Task requirements — Using the records below, filter for lines that contain the string "also" and copy them out.

Dataset entries —
+ + + + +

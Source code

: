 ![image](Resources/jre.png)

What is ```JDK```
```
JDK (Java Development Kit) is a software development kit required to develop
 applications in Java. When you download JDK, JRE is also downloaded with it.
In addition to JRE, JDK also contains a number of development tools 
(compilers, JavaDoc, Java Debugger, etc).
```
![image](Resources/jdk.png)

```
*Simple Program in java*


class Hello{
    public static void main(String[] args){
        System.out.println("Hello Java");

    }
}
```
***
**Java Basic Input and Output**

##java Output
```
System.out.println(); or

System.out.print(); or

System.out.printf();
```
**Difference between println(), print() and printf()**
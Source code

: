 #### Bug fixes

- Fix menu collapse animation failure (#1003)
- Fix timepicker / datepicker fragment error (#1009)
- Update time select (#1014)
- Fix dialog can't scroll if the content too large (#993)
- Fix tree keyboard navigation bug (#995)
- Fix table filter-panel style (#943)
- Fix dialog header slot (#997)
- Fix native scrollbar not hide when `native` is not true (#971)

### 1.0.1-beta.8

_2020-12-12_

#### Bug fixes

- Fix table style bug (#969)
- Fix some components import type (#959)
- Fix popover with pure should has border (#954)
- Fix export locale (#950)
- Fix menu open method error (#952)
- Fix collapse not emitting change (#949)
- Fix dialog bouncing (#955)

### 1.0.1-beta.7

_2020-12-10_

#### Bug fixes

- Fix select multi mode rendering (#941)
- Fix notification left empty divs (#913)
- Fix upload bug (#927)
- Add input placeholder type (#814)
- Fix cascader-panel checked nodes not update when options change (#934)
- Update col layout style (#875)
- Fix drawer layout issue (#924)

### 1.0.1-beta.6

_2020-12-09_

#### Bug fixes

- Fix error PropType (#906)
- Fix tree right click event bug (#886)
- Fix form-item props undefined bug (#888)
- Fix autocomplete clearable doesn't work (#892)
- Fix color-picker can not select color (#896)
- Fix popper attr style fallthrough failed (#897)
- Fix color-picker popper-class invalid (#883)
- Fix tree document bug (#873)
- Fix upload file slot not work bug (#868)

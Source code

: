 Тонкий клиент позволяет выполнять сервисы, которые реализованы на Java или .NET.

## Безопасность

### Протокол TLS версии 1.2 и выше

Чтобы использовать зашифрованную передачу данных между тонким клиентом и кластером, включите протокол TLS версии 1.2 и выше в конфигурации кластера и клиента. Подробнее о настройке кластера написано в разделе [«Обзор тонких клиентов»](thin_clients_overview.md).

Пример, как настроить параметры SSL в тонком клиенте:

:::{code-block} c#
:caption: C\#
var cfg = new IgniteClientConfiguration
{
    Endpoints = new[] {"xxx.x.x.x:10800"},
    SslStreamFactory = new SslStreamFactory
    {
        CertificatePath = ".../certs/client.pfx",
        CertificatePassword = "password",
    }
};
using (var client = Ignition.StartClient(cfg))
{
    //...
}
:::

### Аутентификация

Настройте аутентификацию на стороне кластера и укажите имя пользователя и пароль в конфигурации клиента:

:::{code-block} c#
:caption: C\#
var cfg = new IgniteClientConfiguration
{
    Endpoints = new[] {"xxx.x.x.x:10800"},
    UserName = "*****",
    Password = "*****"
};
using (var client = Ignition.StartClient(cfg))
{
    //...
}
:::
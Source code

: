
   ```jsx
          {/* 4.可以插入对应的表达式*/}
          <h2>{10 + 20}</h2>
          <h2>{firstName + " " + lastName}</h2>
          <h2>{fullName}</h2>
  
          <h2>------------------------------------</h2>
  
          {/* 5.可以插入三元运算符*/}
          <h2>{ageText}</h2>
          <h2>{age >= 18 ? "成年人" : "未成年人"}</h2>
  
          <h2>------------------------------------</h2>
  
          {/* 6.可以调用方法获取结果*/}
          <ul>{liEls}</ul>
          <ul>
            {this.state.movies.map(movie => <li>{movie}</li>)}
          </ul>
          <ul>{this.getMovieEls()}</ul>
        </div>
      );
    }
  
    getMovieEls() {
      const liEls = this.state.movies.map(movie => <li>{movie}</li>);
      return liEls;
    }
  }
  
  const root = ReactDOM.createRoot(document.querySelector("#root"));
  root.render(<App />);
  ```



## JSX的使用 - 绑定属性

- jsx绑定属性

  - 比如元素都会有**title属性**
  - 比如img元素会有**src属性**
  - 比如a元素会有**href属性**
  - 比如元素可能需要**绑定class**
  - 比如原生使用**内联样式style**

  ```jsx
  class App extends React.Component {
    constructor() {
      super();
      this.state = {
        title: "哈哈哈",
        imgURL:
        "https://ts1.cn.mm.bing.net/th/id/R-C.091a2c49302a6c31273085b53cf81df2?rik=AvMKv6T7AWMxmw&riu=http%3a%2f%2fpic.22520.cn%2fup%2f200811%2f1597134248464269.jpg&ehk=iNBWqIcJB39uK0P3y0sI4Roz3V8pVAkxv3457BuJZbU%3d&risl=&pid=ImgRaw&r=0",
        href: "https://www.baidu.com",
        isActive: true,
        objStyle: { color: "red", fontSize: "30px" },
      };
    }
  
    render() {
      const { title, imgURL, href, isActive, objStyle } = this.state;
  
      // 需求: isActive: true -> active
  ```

+ + + + +

Result of the exercise —
 applications in Java. When you download JDK, JRE is also downloaded with it.
In addition to JRE, JDK also contains a number of development tools 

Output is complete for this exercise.